12/12/2024 Seminari del GLiF, Valentina Colasanti (Trinity College Dublin)
12/12/2024 Seminari del GLiF, Valentina Colasanti (Trinity College Dublin)
“The syntactisation of gesture: a new research programme” a càrrec de Valentina Colasanti (Trinity College Dublin)
Dia: dijous 12 de desembre del 2024
Hora: 12.00 h
Lloc: sala 52.701 (edifici Roc Boronat, Campus del Poblenou)
Resum:
It is undeniable that language is multimodal. When we engage in conversation, we use more than one modality or channel of expression: the spoken-auditory modality (for speech) and the visual-gestural modality (for gesture, but also sign). Linguists working in both non-formal (Müller 2018) and formal traditions have observed that certain gestures exhibit familiar linguistic properties, and are therefore amenable to analysis using the tools of linguistics. There is mounting evidence particularly within the formal semantics literature that some gestures behave like normal linguistic expressions in their ability to, for example, interact scopally with spoken content, project (or not) out of certain syntactic environments, introduce semantic alternatives under contrastive focus, be recovered under ellipsis, etc. (Lascarides and Stone 2009a,b; Ebert 2018; Schlenker 2018; Esipova 2019; i.a.). This has led some scholars to claim that such gestures are in fact morphemes (or List 1 items in the Distributed Morphology sense), meaning that they have syntactic status (Jouitteau 2004; Sailor and Colasanti 2020), and thus LF and PF status as well, just as non-gestural morphemes do. On this view, such gestures are run-of-the-mill feature bundles projected in the syntax, but which happen to get externalised gesturally rather than auditorily at PF. I refer to this view as the Grammatical Integration Hypothesis (Colasanti 2023a, 2023b, in progress).
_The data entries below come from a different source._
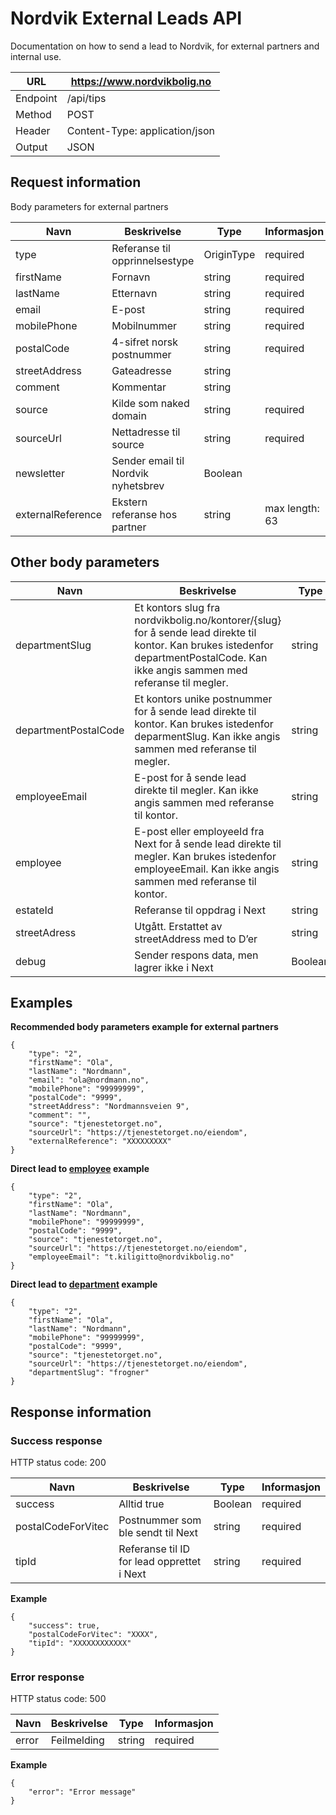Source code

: # Nordvik External Leads API
Documentation on how to send a lead to Nordvik, for external partners and internal use.

URL | https://www.nordvikbolig.no
-- | --
Endpoint | /api/tips
Method | POST
Header | Content-Type: application/json
Output | JSON


## Request information
Body parameters for external partners

Navn | Beskrivelse | Type | Informasjon
-- | -- | -- | --
type | Referanse til opprinnelsestype | OriginType | required
firstName | Fornavn | string | required
lastName | Etternavn | string | required
email | E-post | string | required
mobilePhone | Mobilnummer | string | required
postalCode | 4-sifret norsk postnummer | string | required
streetAddress | Gateadresse | string |  
comment | Kommentar | string |  
source | Kilde som naked domain | string | required
sourceUrl | Nettadresse til source | string | required
newsletter | Sender email til Nordvik nyhetsbrev | Boolean |  
externalReference | Ekstern referanse hos partner | string | max length: 63


## Other body parameters

Navn | Beskrivelse | Type | Informasjon
-- | -- | -- | --
departmentSlug | Et kontors slug fra nordvikbolig.no/kontorer/{slug} for å sende lead direkte til kontor. Kan brukes istedenfor departmentPostalCode. Kan ikke angis sammen med referanse til megler. | string |  
departmentPostalCode | Et kontors unike postnummer for å sende lead direkte til kontor. Kan brukes istedenfor deparmentSlug. Kan ikke angis sammen med referanse til megler. | string |  
employeeEmail | E-post for å sende lead direkte til megler. Kan ikke angis sammen med referanse til kontor. | string |  
employee | E-post eller employeeId fra Next for å sende lead direkte til megler. Kan brukes istedenfor employeeEmail. Kan ikke angis sammen med referanse til kontor. | string |  
estateId | Referanse til oppdrag i Next | string |  
streetAdress | Utgått. Erstattet av streetAddress med to D’er | string |  
debug | Sender respons data, men lagrer ikke i Next | Boolean |


## Examples
**Recommended body parameters example for external partners**

```
{
	"type": "2",
	"firstName": "Ola",
	"lastName": "Nordmann",
	"email": "ola@nordmann.no",
	"mobilePhone": "99999999",
	"postalCode": "9999",
	"streetAddress": "Nordmannsveien 9",
	"comment": "",
	"source": "tjenestetorget.no",
	"sourceUrl": "https://tjenestetorget.no/eiendom",
	"externalReference": "XXXXXXXXX"
}
```

**Direct lead to [employee](https://www.nordvikbolig.no/megler/thomas-granmo-kiligitto) example**
```
{
	"type": "2",
	"firstName": "Ola",
	"lastName": "Nordmann",
	"mobilePhone": "99999999",
	"postalCode": "9999",
	"source": "tjenestetorget.no",
	"sourceUrl": "https://tjenestetorget.no/eiendom",
	"employeeEmail": "t.kiligitto@nordvikbolig.no"
}
```

**Direct lead to [department](https://www.nordvikbolig.no/kontorer/frogner) example**
```
{
	"type": "2",
	"firstName": "Ola",
	"lastName": "Nordmann",
	"mobilePhone": "99999999",
	"postalCode": "9999",
	"source": "tjenestetorget.no",
	"sourceUrl": "https://tjenestetorget.no/eiendom",
	"departmentSlug": "frogner"
}
```


## Response information
### Success response
HTTP status code: 200

Navn | Beskrivelse | Type | Informasjon
-- | -- | -- | --
success | Alltid true | Boolean | required
postalCodeForVitec | Postnummer som ble sendt til Next | string | required
tipId | Referanse til ID for lead opprettet i Next | string | required

**Example**
```
{
	"success": true,
	"postalCodeForVitec": "XXXX",
	"tipId": "XXXXXXXXXXXX"
}
```


### Error response
HTTP status code: 500

Navn | Beskrivelse | Type | Informasjon
-- | -- | -- | --
error | Feilmelding | string | required


**Example**
```
{
	"error": "Error message"
}
```

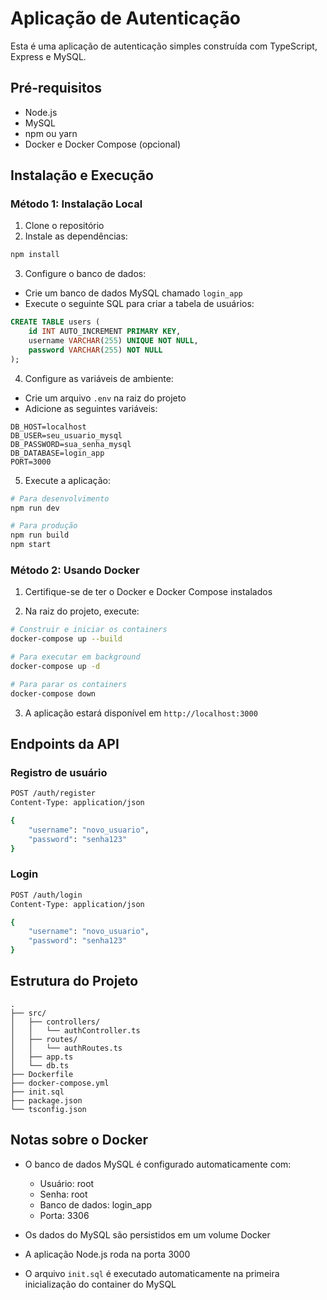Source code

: # Aplicação de Autenticação

Esta é uma aplicação de autenticação simples construída com TypeScript, Express e MySQL.

## Pré-requisitos

- Node.js
- MySQL
- npm ou yarn
- Docker e Docker Compose (opcional)

## Instalação e Execução

### Método 1: Instalação Local

1. Clone o repositório
2. Instale as dependências:
```bash
npm install
```

3. Configure o banco de dados:
- Crie um banco de dados MySQL chamado `login_app`
- Execute o seguinte SQL para criar a tabela de usuários:
```sql
CREATE TABLE users (
    id INT AUTO_INCREMENT PRIMARY KEY,
    username VARCHAR(255) UNIQUE NOT NULL,
    password VARCHAR(255) NOT NULL
);
```

4. Configure as variáveis de ambiente:
- Crie um arquivo `.env` na raiz do projeto
- Adicione as seguintes variáveis:
```
DB_HOST=localhost
DB_USER=seu_usuario_mysql
DB_PASSWORD=sua_senha_mysql
DB_DATABASE=login_app
PORT=3000
```

5. Execute a aplicação:
```bash
# Para desenvolvimento
npm run dev

# Para produção
npm run build
npm start
```

### Método 2: Usando Docker

1. Certifique-se de ter o Docker e Docker Compose instalados

2. Na raiz do projeto, execute:
```bash
# Construir e iniciar os containers
docker-compose up --build

# Para executar em background
docker-compose up -d

# Para parar os containers
docker-compose down
```

3. A aplicação estará disponível em `http://localhost:3000`

## Endpoints da API

### Registro de usuário
```bash
POST /auth/register
Content-Type: application/json

{
    "username": "novo_usuario",
    "password": "senha123"
}
```

### Login
```bash
POST /auth/login
Content-Type: application/json

{
    "username": "novo_usuario",
    "password": "senha123"
}
```

## Estrutura do Projeto

```
.
├── src/
│   ├── controllers/
│   │   └── authController.ts
│   ├── routes/
│   │   └── authRoutes.ts
│   ├── app.ts
│   └── db.ts
├── Dockerfile
├── docker-compose.yml
├── init.sql
├── package.json
└── tsconfig.json
```

## Notas sobre o Docker

- O banco de dados MySQL é configurado automaticamente com:
  - Usuário: root
  - Senha: root
  - Banco de dados: login_app
  - Porta: 3306

- Os dados do MySQL são persistidos em um volume Docker
- A aplicação Node.js roda na porta 3000
- O arquivo `init.sql` é executado automaticamente na primeira inicialização do container do MySQL 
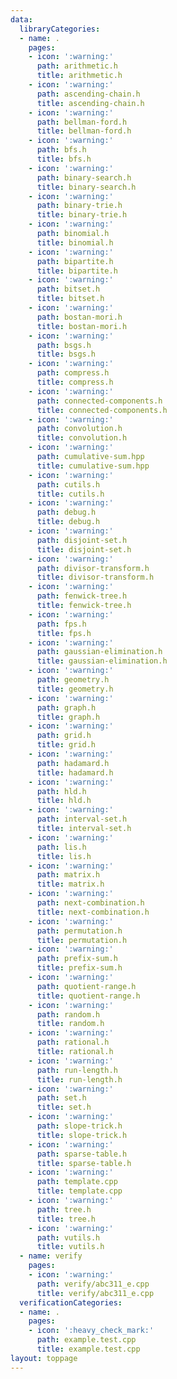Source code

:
 ```yaml
---
data:
  libraryCategories:
  - name: .
    pages:
    - icon: ':warning:'
      path: arithmetic.h
      title: arithmetic.h
    - icon: ':warning:'
      path: ascending-chain.h
      title: ascending-chain.h
    - icon: ':warning:'
      path: bellman-ford.h
      title: bellman-ford.h
    - icon: ':warning:'
      path: bfs.h
      title: bfs.h
    - icon: ':warning:'
      path: binary-search.h
      title: binary-search.h
    - icon: ':warning:'
      path: binary-trie.h
      title: binary-trie.h
    - icon: ':warning:'
      path: binomial.h
      title: binomial.h
    - icon: ':warning:'
      path: bipartite.h
      title: bipartite.h
    - icon: ':warning:'
      path: bitset.h
      title: bitset.h
    - icon: ':warning:'
      path: bostan-mori.h
      title: bostan-mori.h
    - icon: ':warning:'
      path: bsgs.h
      title: bsgs.h
    - icon: ':warning:'
      path: compress.h
      title: compress.h
    - icon: ':warning:'
      path: connected-components.h
      title: connected-components.h
    - icon: ':warning:'
      path: convolution.h
      title: convolution.h
    - icon: ':warning:'
      path: cumulative-sum.hpp
      title: cumulative-sum.hpp
    - icon: ':warning:'
      path: cutils.h
      title: cutils.h
    - icon: ':warning:'
      path: debug.h
      title: debug.h
    - icon: ':warning:'
      path: disjoint-set.h
      title: disjoint-set.h
    - icon: ':warning:'
      path: divisor-transform.h
      title: divisor-transform.h
    - icon: ':warning:'
      path: fenwick-tree.h
      title: fenwick-tree.h
    - icon: ':warning:'
      path: fps.h
      title: fps.h
    - icon: ':warning:'
      path: gaussian-elimination.h
      title: gaussian-elimination.h
    - icon: ':warning:'
      path: geometry.h
      title: geometry.h
    - icon: ':warning:'
      path: graph.h
      title: graph.h
    - icon: ':warning:'
      path: grid.h
      title: grid.h
    - icon: ':warning:'
      path: hadamard.h
      title: hadamard.h
    - icon: ':warning:'
      path: hld.h
      title: hld.h
    - icon: ':warning:'
      path: interval-set.h
      title: interval-set.h
    - icon: ':warning:'
      path: lis.h
      title: lis.h
    - icon: ':warning:'
      path: matrix.h
      title: matrix.h
    - icon: ':warning:'
      path: next-combination.h
      title: next-combination.h
    - icon: ':warning:'
      path: permutation.h
      title: permutation.h
    - icon: ':warning:'
      path: prefix-sum.h
      title: prefix-sum.h
    - icon: ':warning:'
      path: quotient-range.h
      title: quotient-range.h
    - icon: ':warning:'
      path: random.h
      title: random.h
    - icon: ':warning:'
      path: rational.h
      title: rational.h
    - icon: ':warning:'
      path: run-length.h
      title: run-length.h
    - icon: ':warning:'
      path: set.h
      title: set.h
    - icon: ':warning:'
      path: slope-trick.h
      title: slope-trick.h
    - icon: ':warning:'
      path: sparse-table.h
      title: sparse-table.h
    - icon: ':warning:'
      path: template.cpp
      title: template.cpp
    - icon: ':warning:'
      path: tree.h
      title: tree.h
    - icon: ':warning:'
      path: vutils.h
      title: vutils.h
  - name: verify
    pages:
    - icon: ':warning:'
      path: verify/abc311_e.cpp
      title: verify/abc311_e.cpp
  verificationCategories:
  - name: .
    pages:
    - icon: ':heavy_check_mark:'
      path: example.test.cpp
      title: example.test.cpp
layout: toppage
---
```


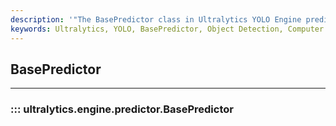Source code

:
 ```yaml
---
description: '"The BasePredictor class in Ultralytics YOLO Engine predicts object detection in images and videos. Learn to implement YOLO with ease."'
keywords: Ultralytics, YOLO, BasePredictor, Object Detection, Computer Vision, Fast Model, Insights
---
```


## BasePredictor
---
### ::: ultralytics.engine.predictor.BasePredictor
<br><br>
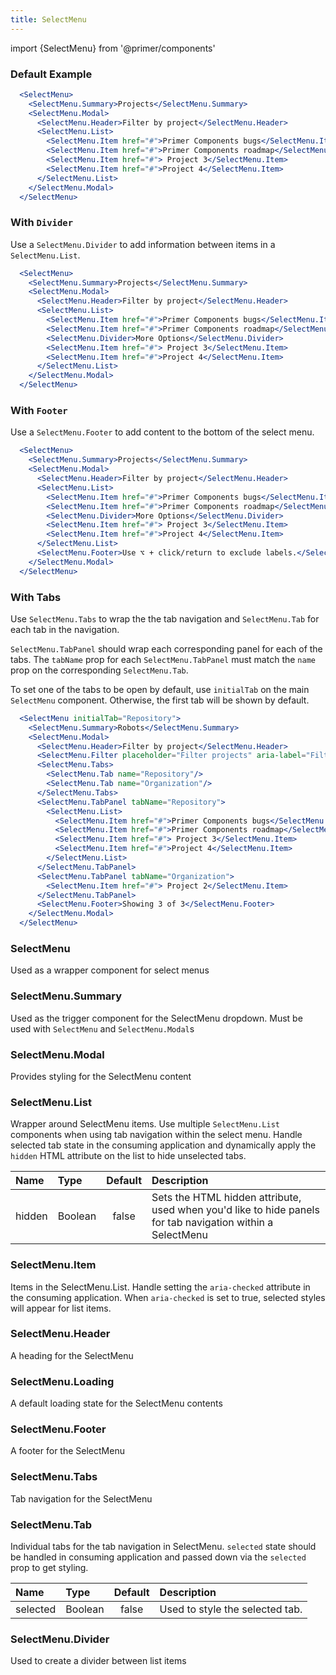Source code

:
 ```yaml
---
title: SelectMenu
---
```

import {SelectMenu} from '@primer/components'

### Default Example
```jsx live
  <SelectMenu>
    <SelectMenu.Summary>Projects</SelectMenu.Summary>
    <SelectMenu.Modal>
      <SelectMenu.Header>Filter by project</SelectMenu.Header>
      <SelectMenu.List>
        <SelectMenu.Item href="#">Primer Components bugs</SelectMenu.Item>
        <SelectMenu.Item href="#">Primer Components roadmap</SelectMenu.Item>
        <SelectMenu.Item href="#"> Project 3</SelectMenu.Item>
        <SelectMenu.Item href="#">Project 4</SelectMenu.Item>
      </SelectMenu.List>
    </SelectMenu.Modal>
  </SelectMenu>
```

### With `Divider`
Use a `SelectMenu.Divider` to add information between items in a `SelectMenu.List`.

```jsx live
  <SelectMenu>
    <SelectMenu.Summary>Projects</SelectMenu.Summary>
    <SelectMenu.Modal>
      <SelectMenu.Header>Filter by project</SelectMenu.Header>
      <SelectMenu.List>
        <SelectMenu.Item href="#">Primer Components bugs</SelectMenu.Item>
        <SelectMenu.Item href="#">Primer Components roadmap</SelectMenu.Item>
        <SelectMenu.Divider>More Options</SelectMenu.Divider>
        <SelectMenu.Item href="#"> Project 3</SelectMenu.Item>
        <SelectMenu.Item href="#">Project 4</SelectMenu.Item>
      </SelectMenu.List>
    </SelectMenu.Modal>
  </SelectMenu>
```

### With `Footer`

Use a `SelectMenu.Footer` to add content to the bottom of the select menu.

```jsx live
  <SelectMenu>
    <SelectMenu.Summary>Projects</SelectMenu.Summary>
    <SelectMenu.Modal>
      <SelectMenu.Header>Filter by project</SelectMenu.Header>
      <SelectMenu.List>
        <SelectMenu.Item href="#">Primer Components bugs</SelectMenu.Item>
        <SelectMenu.Item href="#">Primer Components roadmap</SelectMenu.Item>
        <SelectMenu.Divider>More Options</SelectMenu.Divider>
        <SelectMenu.Item href="#"> Project 3</SelectMenu.Item>
        <SelectMenu.Item href="#">Project 4</SelectMenu.Item>
      </SelectMenu.List>
      <SelectMenu.Footer>Use ⌥ + click/return to exclude labels.</SelectMenu.Footer>
    </SelectMenu.Modal>
  </SelectMenu>
```


### With Tabs

Use `SelectMenu.Tabs` to wrap the the tab navigation and `SelectMenu.Tab` for each tab in the navigation.

`SelectMenu.TabPanel` should wrap each corresponding panel for each of the tabs. The `tabName` prop for each `SelectMenu.TabPanel` must match the `name` prop on the corresponding `SelectMenu.Tab`.

To set one of the tabs to be open by default, use `initialTab` on the main `SelectMenu` component. Otherwise, the first tab will be shown by default.

```jsx live
  <SelectMenu initialTab="Repository">
    <SelectMenu.Summary>Robots</SelectMenu.Summary>
    <SelectMenu.Modal>
      <SelectMenu.Header>Filter by project</SelectMenu.Header>
      <SelectMenu.Filter placeholder="Filter projects" aria-label="Filter Projects"/>
      <SelectMenu.Tabs>
        <SelectMenu.Tab name="Repository"/>
        <SelectMenu.Tab name="Organization"/>
      </SelectMenu.Tabs>
      <SelectMenu.TabPanel tabName="Repository">
        <SelectMenu.List>
          <SelectMenu.Item href="#">Primer Components bugs</SelectMenu.Item>
          <SelectMenu.Item href="#">Primer Components roadmap</SelectMenu.Item>
          <SelectMenu.Item href="#"> Project 3</SelectMenu.Item>
          <SelectMenu.Item href="#">Project 4</SelectMenu.Item>
        </SelectMenu.List>
      </SelectMenu.TabPanel>
      <SelectMenu.TabPanel tabName="Organization">
        <SelectMenu.Item href="#"> Project 2</SelectMenu.Item>
      </SelectMenu.TabPanel>
      <SelectMenu.Footer>Showing 3 of 3</SelectMenu.Footer>
    </SelectMenu.Modal>
  </SelectMenu>
```

### SelectMenu
Used as a wrapper component for select menus

### SelectMenu.Summary
Used as the trigger component for the SelectMenu dropdown. Must be used with `SelectMenu` and `SelectMenu.Modal`s

### SelectMenu.Modal
Provides styling for the SelectMenu content

### SelectMenu.List

Wrapper around SelectMenu items. Use multiple `SelectMenu.List` components when using tab navigation within the select menu. Handle selected tab state in the consuming application and dynamically apply the `hidden` HTML attribute on the list to hide unselected tabs.

| Name | Type | Default | Description |
| :- | :- | :-: | :- |
| hidden | Boolean | false| Sets the HTML hidden attribute, used when you'd like to hide panels for tab navigation within a SelectMenu

### SelectMenu.Item

Items in the SelectMenu.List. Handle setting the `aria-checked` attribute in the consuming application. When `aria-checked` is set to true, selected styles will appear for list items.

### SelectMenu.Header
A heading for the SelectMenu

### SelectMenu.Loading
A default loading state for the SelectMenu contents

### SelectMenu.Footer
A footer for the SelectMenu

### SelectMenu.Tabs
Tab navigation for the SelectMenu

### SelectMenu.Tab
Individual tabs for the tab navigation in SelectMenu. `selected` state should be handled in consuming application and passed down via the `selected` prop to get styling.

| Name | Type | Default | Description |
| :- | :- | :-: | :- |
| selected | Boolean | false | Used to style the selected tab.

### SelectMenu.Divider
Used to create a divider between list items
This talk consists of two parts. The first part is programmatic: I explain why the Grammatical Integration Hypothesis ought to be tested, how to test it, and why the famously gesture-rich languages of Italy are the ideal testing-grounds. The second part of the talk is empirical: I present several case studies from Italo-Romance that constitute support for the Grammatical Integration Hypothesis, thus demonstrating the feasibility of this new research programme. Among the case studies I present, one shows that particular gestures are associated with the expression of marked information structure (e.g., topic and focus; Colasanti 2023b, Colasanti & Marchetiello forthcoming), while another shows that gestures can express other clause-level types of meaning (e.g. interrogative mood; Colasanti 2023a).